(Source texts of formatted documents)
————————

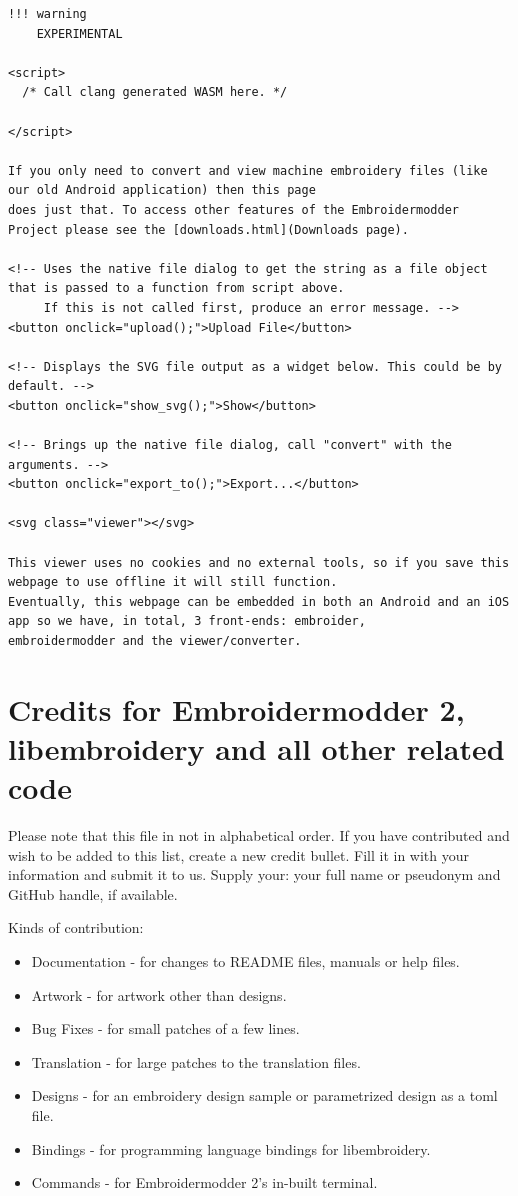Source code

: \begin{verbatim}
!!! warning
    EXPERIMENTAL

<script>
  /* Call clang generated WASM here. */
  
</script>

If you only need to convert and view machine embroidery files (like our old Android application) then this page
does just that. To access other features of the Embroidermodder Project please see the [downloads.html](Downloads page).

<!-- Uses the native file dialog to get the string as a file object that is passed to a function from script above.
     If this is not called first, produce an error message. -->
<button onclick="upload();">Upload File</button>

<!-- Displays the SVG file output as a widget below. This could be by default. -->
<button onclick="show_svg();">Show</button>

<!-- Brings up the native file dialog, call "convert" with the arguments. -->
<button onclick="export_to();">Export...</button>

<svg class="viewer"></svg>

This viewer uses no cookies and no external tools, so if you save this webpage to use offline it will still function.
Eventually, this webpage can be embedded in both an Android and an iOS app so we have, in total, 3 front-ends: embroider,
embroidermodder and the viewer/converter.
\end{verbatim}

\section{Credits for Embroidermodder 2, libembroidery and all other related code}

Please note that this file in not in alphabetical order. If you have
contributed and wish to be added to this list, create a new credit
bullet. Fill it in with your information and submit it to us. Supply
your: your full name or pseudonym and GitHub handle, if available.

Kinds of contribution:

\begin{itemize}
\item Documentation - for changes to README files, manuals or help files.
\item Artwork - for artwork other than designs.
\item Bug Fixes - for small patches of a few lines.
\item Translation - for large patches to the translation files.
\item Designs - for an embroidery design sample or parametrized design as a toml file.
\item Bindings - for programming language bindings for libembroidery.
\item Commands - for Embroidermodder 2's in-built terminal.
\end{itemize}

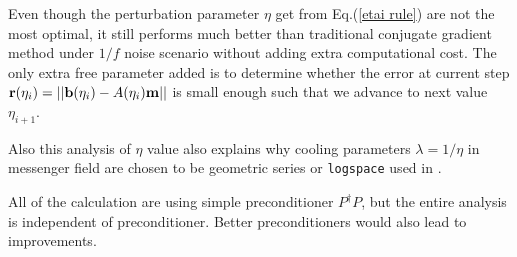 \documentclass[twocolumn,linenumbers]{aastex631}
\newcommand{\vbd}{\vb{d}}
\newcommand{\vbm}{\vb{m}}
\newcommand{\vbb}{\vb{b}}
\newcommand{\inv}[1]{#1^{-1}}
\newcommand{\hatm}{\vb{\hat{m}}}
\newcommand{\Pdagger}{P^{\dagger}}
\newcommand{\Nbar}{\bar{N}}
\newcommand{\PPinv}[1]{\inv{\qty(\Pdagger #1 P)}}
\begin{document}
%

Even though the perturbation parameter $\eta$ get from Eq.(\ref{etai rule}) are
not the most optimal,
it still performs much better than traditional conjugate gradient method under
$1/f$ noise scenario without adding extra computational cost.
The only extra free parameter added is to determine whether the error at
current step $\vb{r}(\eta_i) = \qty||\vbb(\eta_i) - A(\eta_i) \vbm||$ is small
enough such that we advance to next value $\eta_{i+1}$.


Also this analysis of $\eta$ value also explains why cooling parameters
$\lambda=1/\eta$ in messenger field are chosen to be geometric series or
\texttt{logspace} used in \cite{Huffenberger_2018}.

All of the calculation are using simple preconditioner $\Pdagger P$, but 
the entire analysis is independent of preconditioner.
Better preconditioners would also lead to improvements.
\end{document}
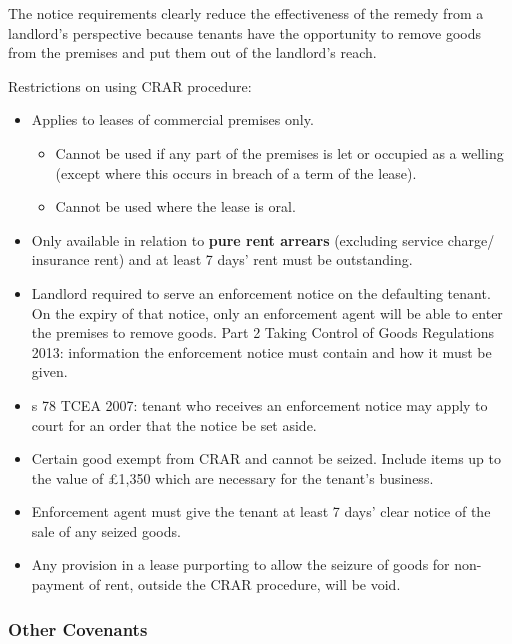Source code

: \documentclass[
]{article}
\providecommand{\tightlist}{%
  \setlength{\itemsep}{0pt}\setlength{\parskip}{0pt}}
\begin{document}
The notice requirements clearly reduce the effectiveness of the remedy
from a landlord's perspective because tenants have the opportunity to
remove goods from the premises and put them out of the landlord's reach.

Restrictions on using CRAR procedure:

\begin{itemize}
\tightlist
\item
  Applies to leases of commercial premises only.

  \begin{itemize}
  \tightlist
  \item
    Cannot be used if any part of the premises is let or occupied as a
    welling (except where this occurs in breach of a term of the lease).
  \item
    Cannot be used where the lease is oral.
  \end{itemize}
\item
  Only available in relation to \textbf{pure rent arrears} (excluding
  service charge/ insurance rent) and at least 7 days' rent must be
  outstanding.
\item
  Landlord required to serve an enforcement notice on the defaulting
  tenant. On the expiry of that notice, only an enforcement agent will
  be able to enter the premises to remove goods. Part 2 Taking Control
  of Goods Regulations 2013: information the enforcement notice must
  contain and how it must be given.
\item
  s 78 TCEA 2007: tenant who receives an enforcement notice may apply to
  court for an order that the notice be set aside.
\item
  Certain good exempt from CRAR and cannot be seized. Include items up
  to the value of £1,350 which are necessary for the tenant's business.
\item
  Enforcement agent must give the tenant at least 7 days' clear notice
  of the sale of any seized goods.
\item
  Any provision in a lease purporting to allow the seizure of goods for
  non-payment of rent, outside the CRAR procedure, will be void.
\end{itemize}

\hypertarget{other-covenants}{%
\subsubsection{Other Covenants}\label{other-covenants}}
\end{document}
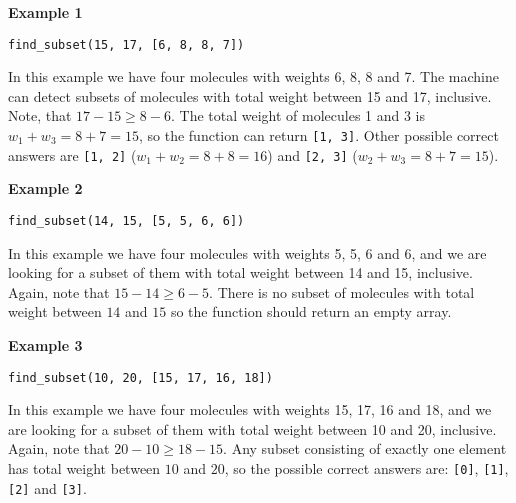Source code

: \textbf{Example 1}

\texttt{find\_subset(15, 17, [6, 8, 8, 7])}

In this example we have four molecules with weights 6, 8, 8 and 7. The machine can detect subsets of molecules with total weight between 15 and 17, inclusive. Note, that $17-15\geq 8-6$. The total weight of molecules 1 and 3 is $w_1 + w_3 = 8 + 7 = 15$, so the function can return \texttt{[1, 3]}. Other possible correct answers are \texttt{[1, 2]} 
($w_1 + w_2 = 8 + 8 = 16$) and \texttt{[2, 3]} ($w_2 + w_3 = 8 + 7 = 15$).

\textbf{Example 2}

\texttt{find\_subset(14, 15, [5, 5, 6, 6]) }

In this example we have four molecules with weights 5, 5, 6 and 6, and we are looking for a subset of them with total weight between 14 and 15, inclusive. Again, note that $15 - 14 \geq 6 - 5$. There is no subset of molecules with total weight between $14$ and $15$ so the function should return an empty array.

\textbf{Example 3}

\texttt{find\_subset(10, 20, [15, 17, 16, 18]) }

In this example we have four molecules with weights 15, 17, 16 and 18, and we are looking for a subset of them with total weight between 10 and 20, inclusive. Again, note that $20 - 10 \geq 18 - 15$. Any subset consisting of exactly one element has total weight between $10$ and $20$, so the possible correct answers are: \texttt{[0]}, \texttt{[1]}, \texttt{[2]} and \texttt{[3]}.



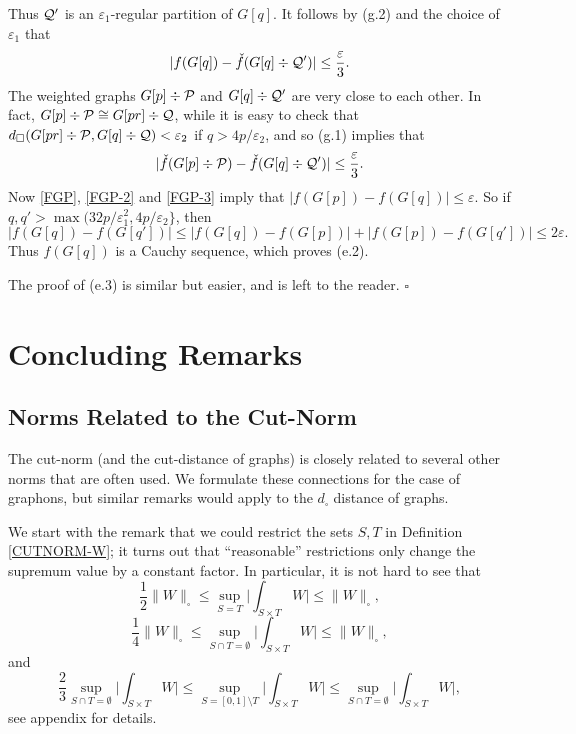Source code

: \documentclass[12pt]{article}
\numberwithin{equation}{section}
\def\eps{\varepsilon}
\def\PP{{\cal P}}\def\QQ{{\cal Q}}\def\RR{{\cal R}}
\begin{document}
Thus $\QQ'$ is an $\eps_1$-regular  partition of $G[q]$. It follows
by (g.2) and the choice of $\eps_1$ that
\begin{equation}\label{FGP-2}
|f(G[q])-\check{f}(G[q]\div\QQ')|\le \frac{\eps}{3}.
\end{equation}
The weighted graphs $G[p]\div\PP$ and $G[q]\div\QQ'$ are very close
to each other. In fact, $G[p]\div\PP\cong G[pr]\div\QQ$, while it is
easy to check that $d_\square(G[pr]\div\PP, G[q]\div\QQ)<\eps_2$ if
$q>4p/\eps_2$, and so (g.1) implies that
\begin{equation}\label{FGP-3}
|\check{f}(G[p]\div\PP)-\check{f}(G[q]\div\QQ')|\le\frac{\eps}{3}.
\end{equation}
Now \eqref{FGP}, \eqref{FGP-2} and \eqref{FGP-3} imply that
$|f(G[p])-f(G[q])|\le\eps$. So if
$q,q'>\max(32p/\eps_1^2,4p/\eps_2\}$, then
\[
|f(G[q])-f(G[q'])|\le |f(G[q])-f(G[p])|+|f(G[p])-f(G[q'])|\le 2\eps.
\]
Thus $f(G[q])$ is a Cauchy sequence, which proves (e.2).

The proof of (e.3) is similar but easier, and is left to the
reader.  \hfill$\square$

\section{Concluding Remarks}
\label{sec:remarks}


\subsection{Norms Related to the Cut-Norm}\label{MORE-NORMS}

The cut-norm (and the cut-distance of graphs) is closely related to
several other norms that are often used. We formulate these
connections for the case of graphons, but similar remarks would
apply to the $d_\square$ distance of graphs.


We start with the remark that we could restrict the sets $S,T$ in
Definition \ref{CUTNORM-W}; it turns out that ``reasonable''
restrictions only change the supremum value by a constant factor. In
particular, it is not hard to see that
\begin{equation}\label{SQUARE-SS}
\frac{1}{2}\|W\|_\square
\le \sup_{S=T}\biggl|\int_{S\times T}
W\biggr| \le \|W\|_\square,
\end{equation}
\begin{equation}\label{SQUARE-ST-DISJ}
\frac{1}{4} \|W\|_\square
\le \sup_{S\cap T=\emptyset}\biggl|\int_{S\times T}
W\biggr|
\le \|W\|_\square,
\end{equation}
and
\begin{equation}\label{SQUARE-ST-COMPL}
{\frac{2}{3} \sup_{S\cap T=\emptyset}
\biggl|\int_{S\times T} W\biggr|
\le\sup_{S=[0,1]\setminus T}\biggl|\int_{S\times T} W\biggr|
\le \sup_{S\cap T=\emptyset}\biggl|\int_{S\times T} W\biggr|,}
\end{equation}
see appendix for  details.
\end{document}
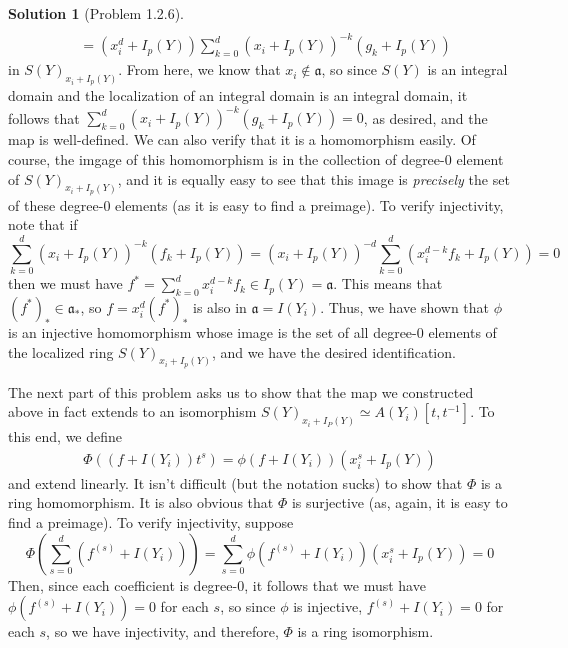 \documentclass[aps,pra,showpacs,notitlepage,onecolumn,superscriptaddress,nofootinbib]{revtex4-1}
\theoremstyle{definition}
\newtheorem{solution}{Solution}[section]
\begin{document}
\begin{solution}[Problem 1.2.6]
\begin{align}
    \\ &= (x_i^{d} + I_p(Y)) \sum_{k = 0}^{d} (x_i + I_p(Y))^{-k} (g_k + I_p(Y))
    \end{align}
  in $S(Y)_{x_i + I_p(Y)}$. From here, we know that $x_i \notin \mathfrak{a}$, so since $S(Y)$ is an integral domain and the localization of an integral domain is an integral domain,
  it follows that $\sum_{k = 0}^{d} (x_i + I_p(Y))^{-k} (g_k + I_p(Y)) = 0$, as desired, and the map
  is well-defined. We can also verify that it is a homomorphism easily. Of course, the imgage of this homomorphism is in the collection of degree-$0$ element of
  $S(Y)_{x_i + I_p(Y)}$, and it is equally easy to see that this image is \emph{precisely} the set of these degree-$0$ elements (as it is easy to find a preimage). To verify injectivity, note that if
  \begin{equation}
    \sum_{k = 0}^{d} (x_i + I_p(Y))^{-k} (f_k + I_p(Y)) = (x_i + I_p(Y))^{-d} \sum_{k = 0}^{d} (x_i^{d - k} f_k + I_p(Y)) = 0
    \end{equation}
  then we must have $f^{*} = \sum_{k = 0}^{d} x_i^{d - k} f_k \in I_p(Y) = \mathfrak{a}$. This means that $(f^{*})_{*} \in \mathfrak{a}_{*}$, so $f = x_i^{d} (f^{*})_{*}$ is also in $\mathfrak{a} = I(Y_i)$.
  Thus, we have shown that $\phi$ is an injective homomorphism whose image is the set of all degree-$0$ elements of the localized ring $S(Y)_{x_i + I_p(Y)}$, and we have the desired identification.
  
  The next part of this problem asks us to show that the map we constructed above in fact extends to an isomorphism $S(Y)_{x_i + I_P(Y)} \simeq A(Y_i)[t, t^{-1}]$.
  To this end, we define
  \begin{align}
    \Phi((f + I(Y_i)) t^s) = \phi(f + I(Y_i)) (x_i^{s} + I_p(Y))
  \end{align}
  and extend linearly. It isn't difficult (but the notation sucks) to show that $\Phi$ is a ring homomorphism. It is also obvious that $\Phi$ is surjective (as, again, it is easy to find a preimage).
  To verify injectivity, suppose
  \begin{equation}
    \Phi \left( \sum_{s = 0}^{d} (f^{(s)} + I(Y_i)) \right) = \sum_{s = 0}^{d} \phi(f^{(s)} + I(Y_i)) (x_i^{s} + I_p(Y)) = 0
    \end{equation}
  Then, since each coefficient is degree-$0$, it follows that we must have $\phi(f^{(s)} + I(Y_i)) = 0$ for each $s$, so since $\phi$ is injective, $f^{(s)} + I(Y_i) = 0$ for
  each $s$, so we have injectivity, and therefore, $\Phi$ is a ring isomorphism.


\end{solution}
\end{document}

————————

How to complete this task:
Lines from the entries that contain the string "remove" must be found and copied.

Response to this task:
remove goods from the premises and put them out of the landlord's reach.
  be able to enter the premises to remove goods. Part 2 Taking Control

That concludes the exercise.